__Exercise description__.
Transcribe all records, preserving every character.
### Data supplied ###
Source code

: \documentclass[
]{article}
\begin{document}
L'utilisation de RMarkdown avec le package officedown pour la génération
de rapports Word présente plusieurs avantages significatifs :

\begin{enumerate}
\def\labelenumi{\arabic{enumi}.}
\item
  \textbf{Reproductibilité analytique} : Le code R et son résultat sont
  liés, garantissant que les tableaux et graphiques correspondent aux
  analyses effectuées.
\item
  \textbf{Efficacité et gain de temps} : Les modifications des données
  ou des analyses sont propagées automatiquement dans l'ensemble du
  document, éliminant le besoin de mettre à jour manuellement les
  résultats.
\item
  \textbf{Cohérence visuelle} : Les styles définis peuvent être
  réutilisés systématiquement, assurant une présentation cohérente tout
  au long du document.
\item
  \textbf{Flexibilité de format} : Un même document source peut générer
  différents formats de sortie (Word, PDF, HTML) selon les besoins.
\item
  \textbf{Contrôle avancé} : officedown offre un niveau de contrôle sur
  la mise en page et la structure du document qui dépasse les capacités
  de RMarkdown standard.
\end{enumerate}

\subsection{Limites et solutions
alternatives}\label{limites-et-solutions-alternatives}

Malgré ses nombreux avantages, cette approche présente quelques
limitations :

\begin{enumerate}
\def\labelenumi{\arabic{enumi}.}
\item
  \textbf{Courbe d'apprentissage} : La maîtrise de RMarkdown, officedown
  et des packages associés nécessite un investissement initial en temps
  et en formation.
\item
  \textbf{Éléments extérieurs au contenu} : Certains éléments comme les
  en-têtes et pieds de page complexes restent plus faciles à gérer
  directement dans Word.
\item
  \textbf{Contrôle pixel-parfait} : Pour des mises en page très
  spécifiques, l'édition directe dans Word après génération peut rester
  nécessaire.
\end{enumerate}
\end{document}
###
__Exercise solution__.
Source code

: \documentclass[
]{article}
\begin{document}
L'utilisation de RMarkdown avec le package officedown pour la génération
de rapports Word présente plusieurs avantages significatifs :

\begin{enumerate}
\def\labelenumi{\arabic{enumi}.}
\item
  \textbf{Reproductibilité analytique} : Le code R et son résultat sont
  liés, garantissant que les tableaux et graphiques correspondent aux
  analyses effectuées.
\item
  \textbf{Efficacité et gain de temps} : Les modifications des données
  ou des analyses sont propagées automatiquement dans l'ensemble du
  document, éliminant le besoin de mettre à jour manuellement les
  résultats.
\item
  \textbf{Cohérence visuelle} : Les styles définis peuvent être
  réutilisés systématiquement, assurant une présentation cohérente tout
  au long du document.
\item
  \textbf{Flexibilité de format} : Un même document source peut générer
  différents formats de sortie (Word, PDF, HTML) selon les besoins.
\item
  \textbf{Contrôle avancé} : officedown offre un niveau de contrôle sur
  la mise en page et la structure du document qui dépasse les capacités
  de RMarkdown standard.
\end{enumerate}

\subsection{Limites et solutions
alternatives}\label{limites-et-solutions-alternatives}

Malgré ses nombreux avantages, cette approche présente quelques
limitations :

\begin{enumerate}
\def\labelenumi{\arabic{enumi}.}
\item
  \textbf{Courbe d'apprentissage} : La maîtrise de RMarkdown, officedown
  et des packages associés nécessite un investissement initial en temps
  et en formation.
\item
  \textbf{Éléments extérieurs au contenu} : Certains éléments comme les
  en-têtes et pieds de page complexes restent plus faciles à gérer
  directement dans Word.
\item
  \textbf{Contrôle pixel-parfait} : Pour des mises en page très
  spécifiques, l'édition directe dans Word après génération peut rester
  nécessaire.
\end{enumerate}
\end{document}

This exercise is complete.